### EXERCISE OBJECTIVE
Copy out each line of the data holding "derivation".

INPUT DATA Block Start

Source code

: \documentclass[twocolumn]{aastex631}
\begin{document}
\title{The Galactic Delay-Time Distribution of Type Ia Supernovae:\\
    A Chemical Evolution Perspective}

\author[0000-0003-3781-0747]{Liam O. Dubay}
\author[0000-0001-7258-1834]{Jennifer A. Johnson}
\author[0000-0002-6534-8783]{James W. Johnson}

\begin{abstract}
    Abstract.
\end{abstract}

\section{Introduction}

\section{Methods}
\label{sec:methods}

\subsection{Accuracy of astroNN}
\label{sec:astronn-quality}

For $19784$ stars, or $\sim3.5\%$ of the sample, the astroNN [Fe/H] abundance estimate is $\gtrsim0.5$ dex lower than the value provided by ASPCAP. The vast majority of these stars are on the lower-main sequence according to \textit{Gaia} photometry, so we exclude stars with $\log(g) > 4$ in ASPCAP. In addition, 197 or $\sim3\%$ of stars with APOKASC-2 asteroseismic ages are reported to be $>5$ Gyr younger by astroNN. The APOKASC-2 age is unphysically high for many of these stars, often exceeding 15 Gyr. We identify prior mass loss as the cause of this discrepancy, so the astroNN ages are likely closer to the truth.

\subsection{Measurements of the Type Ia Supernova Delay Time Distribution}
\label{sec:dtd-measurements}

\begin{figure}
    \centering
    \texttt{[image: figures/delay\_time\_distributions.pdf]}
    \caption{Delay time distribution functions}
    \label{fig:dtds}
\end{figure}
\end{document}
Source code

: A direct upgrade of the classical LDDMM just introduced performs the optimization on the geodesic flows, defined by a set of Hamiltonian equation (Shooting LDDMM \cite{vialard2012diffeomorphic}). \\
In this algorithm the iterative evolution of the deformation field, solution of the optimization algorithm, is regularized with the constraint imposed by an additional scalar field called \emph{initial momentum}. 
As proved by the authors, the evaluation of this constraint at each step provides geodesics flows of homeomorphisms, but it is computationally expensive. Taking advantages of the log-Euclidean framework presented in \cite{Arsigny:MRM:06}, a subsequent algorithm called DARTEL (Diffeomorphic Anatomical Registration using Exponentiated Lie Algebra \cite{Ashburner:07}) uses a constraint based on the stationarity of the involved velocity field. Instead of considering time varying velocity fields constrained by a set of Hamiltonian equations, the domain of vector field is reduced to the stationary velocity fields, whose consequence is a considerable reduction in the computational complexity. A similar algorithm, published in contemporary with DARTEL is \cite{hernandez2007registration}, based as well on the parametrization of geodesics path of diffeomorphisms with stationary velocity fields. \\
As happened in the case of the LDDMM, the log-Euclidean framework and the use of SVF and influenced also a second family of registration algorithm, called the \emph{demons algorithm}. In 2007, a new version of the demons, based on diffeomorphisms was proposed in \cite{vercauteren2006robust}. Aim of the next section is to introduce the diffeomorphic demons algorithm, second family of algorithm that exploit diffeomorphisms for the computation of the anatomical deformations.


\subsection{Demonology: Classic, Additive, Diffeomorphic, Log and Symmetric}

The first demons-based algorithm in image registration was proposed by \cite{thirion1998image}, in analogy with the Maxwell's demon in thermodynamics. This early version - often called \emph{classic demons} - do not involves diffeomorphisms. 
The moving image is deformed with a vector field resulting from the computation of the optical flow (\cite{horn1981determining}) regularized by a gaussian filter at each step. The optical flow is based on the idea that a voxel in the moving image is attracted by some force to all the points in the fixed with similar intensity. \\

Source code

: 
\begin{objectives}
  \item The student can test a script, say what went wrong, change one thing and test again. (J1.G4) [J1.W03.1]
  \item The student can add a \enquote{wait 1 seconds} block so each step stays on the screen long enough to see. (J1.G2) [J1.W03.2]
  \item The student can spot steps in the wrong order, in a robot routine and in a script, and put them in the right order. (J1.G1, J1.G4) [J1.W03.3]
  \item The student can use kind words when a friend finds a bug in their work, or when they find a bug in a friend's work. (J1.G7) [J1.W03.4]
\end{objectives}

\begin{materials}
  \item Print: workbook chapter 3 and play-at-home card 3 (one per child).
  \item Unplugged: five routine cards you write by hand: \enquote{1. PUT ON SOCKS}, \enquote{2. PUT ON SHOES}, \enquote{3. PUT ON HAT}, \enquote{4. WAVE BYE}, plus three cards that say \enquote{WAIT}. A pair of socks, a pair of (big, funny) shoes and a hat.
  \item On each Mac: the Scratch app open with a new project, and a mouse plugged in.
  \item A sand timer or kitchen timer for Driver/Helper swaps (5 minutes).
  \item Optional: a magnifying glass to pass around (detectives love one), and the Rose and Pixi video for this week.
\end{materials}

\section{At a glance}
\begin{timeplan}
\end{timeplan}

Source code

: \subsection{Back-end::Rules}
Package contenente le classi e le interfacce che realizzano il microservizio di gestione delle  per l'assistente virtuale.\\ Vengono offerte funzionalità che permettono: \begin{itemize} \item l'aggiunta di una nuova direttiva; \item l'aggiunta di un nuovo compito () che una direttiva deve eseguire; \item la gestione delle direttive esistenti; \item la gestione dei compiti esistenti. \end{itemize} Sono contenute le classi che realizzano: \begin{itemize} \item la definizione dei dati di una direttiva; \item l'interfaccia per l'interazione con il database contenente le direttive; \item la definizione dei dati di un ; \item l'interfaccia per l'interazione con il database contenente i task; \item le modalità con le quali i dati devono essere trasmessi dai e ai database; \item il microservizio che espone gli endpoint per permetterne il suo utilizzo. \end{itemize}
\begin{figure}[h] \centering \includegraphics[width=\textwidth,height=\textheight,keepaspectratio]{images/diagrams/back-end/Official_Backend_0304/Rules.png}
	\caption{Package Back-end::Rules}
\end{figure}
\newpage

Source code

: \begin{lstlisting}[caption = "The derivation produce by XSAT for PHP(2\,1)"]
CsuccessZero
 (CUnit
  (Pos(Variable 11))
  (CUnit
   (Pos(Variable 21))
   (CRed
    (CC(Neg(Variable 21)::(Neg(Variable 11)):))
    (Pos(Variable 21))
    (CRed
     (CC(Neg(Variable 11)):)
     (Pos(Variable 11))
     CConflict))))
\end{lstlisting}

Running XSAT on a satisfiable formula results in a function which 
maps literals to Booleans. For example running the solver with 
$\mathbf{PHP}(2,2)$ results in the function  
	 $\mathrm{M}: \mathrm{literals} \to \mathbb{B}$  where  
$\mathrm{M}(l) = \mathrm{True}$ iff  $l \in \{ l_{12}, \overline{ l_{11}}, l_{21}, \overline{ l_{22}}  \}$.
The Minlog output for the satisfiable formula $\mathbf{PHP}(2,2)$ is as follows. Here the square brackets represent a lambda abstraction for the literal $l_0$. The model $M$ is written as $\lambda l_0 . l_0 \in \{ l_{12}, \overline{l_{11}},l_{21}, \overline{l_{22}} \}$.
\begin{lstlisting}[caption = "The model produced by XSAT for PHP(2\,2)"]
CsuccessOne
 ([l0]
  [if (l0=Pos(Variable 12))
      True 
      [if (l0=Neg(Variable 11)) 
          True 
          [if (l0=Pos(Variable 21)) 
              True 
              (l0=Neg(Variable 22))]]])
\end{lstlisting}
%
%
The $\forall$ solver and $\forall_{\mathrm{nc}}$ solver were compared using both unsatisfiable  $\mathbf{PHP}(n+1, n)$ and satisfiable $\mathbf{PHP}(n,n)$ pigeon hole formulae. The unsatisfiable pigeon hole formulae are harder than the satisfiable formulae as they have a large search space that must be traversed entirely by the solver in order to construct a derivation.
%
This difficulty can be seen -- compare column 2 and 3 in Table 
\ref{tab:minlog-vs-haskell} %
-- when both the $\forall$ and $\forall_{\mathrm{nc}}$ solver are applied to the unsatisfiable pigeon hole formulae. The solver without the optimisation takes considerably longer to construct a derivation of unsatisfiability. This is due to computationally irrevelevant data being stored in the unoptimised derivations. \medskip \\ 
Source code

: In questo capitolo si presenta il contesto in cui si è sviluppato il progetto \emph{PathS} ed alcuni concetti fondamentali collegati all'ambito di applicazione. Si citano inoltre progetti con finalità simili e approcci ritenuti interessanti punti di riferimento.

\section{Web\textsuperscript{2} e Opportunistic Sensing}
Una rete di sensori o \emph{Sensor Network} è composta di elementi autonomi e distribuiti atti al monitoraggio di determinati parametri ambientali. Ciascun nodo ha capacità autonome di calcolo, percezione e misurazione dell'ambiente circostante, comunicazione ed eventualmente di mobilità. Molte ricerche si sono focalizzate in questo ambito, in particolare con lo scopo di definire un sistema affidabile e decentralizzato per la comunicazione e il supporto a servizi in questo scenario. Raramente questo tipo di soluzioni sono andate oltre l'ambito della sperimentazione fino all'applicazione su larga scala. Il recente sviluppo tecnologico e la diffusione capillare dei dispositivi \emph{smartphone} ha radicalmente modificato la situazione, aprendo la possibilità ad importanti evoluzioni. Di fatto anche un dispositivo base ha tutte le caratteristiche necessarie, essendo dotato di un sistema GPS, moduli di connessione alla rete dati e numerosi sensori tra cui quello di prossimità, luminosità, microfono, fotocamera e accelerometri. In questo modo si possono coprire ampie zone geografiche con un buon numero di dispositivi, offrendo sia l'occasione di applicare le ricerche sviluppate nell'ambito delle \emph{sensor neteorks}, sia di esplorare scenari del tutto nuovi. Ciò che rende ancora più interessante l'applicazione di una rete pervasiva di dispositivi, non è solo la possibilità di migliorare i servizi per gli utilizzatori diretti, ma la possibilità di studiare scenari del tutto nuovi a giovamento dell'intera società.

INPUT DATA Block End

### EXERCISE SOLUTION
: \begin{lstlisting}[caption = "The derivation produce by XSAT for PHP(2\,1)"]
The $\forall$ solver and $\forall_{\mathrm{nc}}$ solver were compared using both unsatisfiable  $\mathbf{PHP}(n+1, n)$ and satisfiable $\mathbf{PHP}(n,n)$ pigeon hole formulae. The unsatisfiable pigeon hole formulae are harder than the satisfiable formulae as they have a large search space that must be traversed entirely by the solver in order to construct a derivation.
-- when both the $\forall$ and $\forall_{\mathrm{nc}}$ solver are applied to the unsatisfiable pigeon hole formulae. The solver without the optimisation takes considerably longer to construct a derivation of unsatisfiability. This is due to computationally irrevelevant data being stored in the unoptimised derivations. \medskip \\ 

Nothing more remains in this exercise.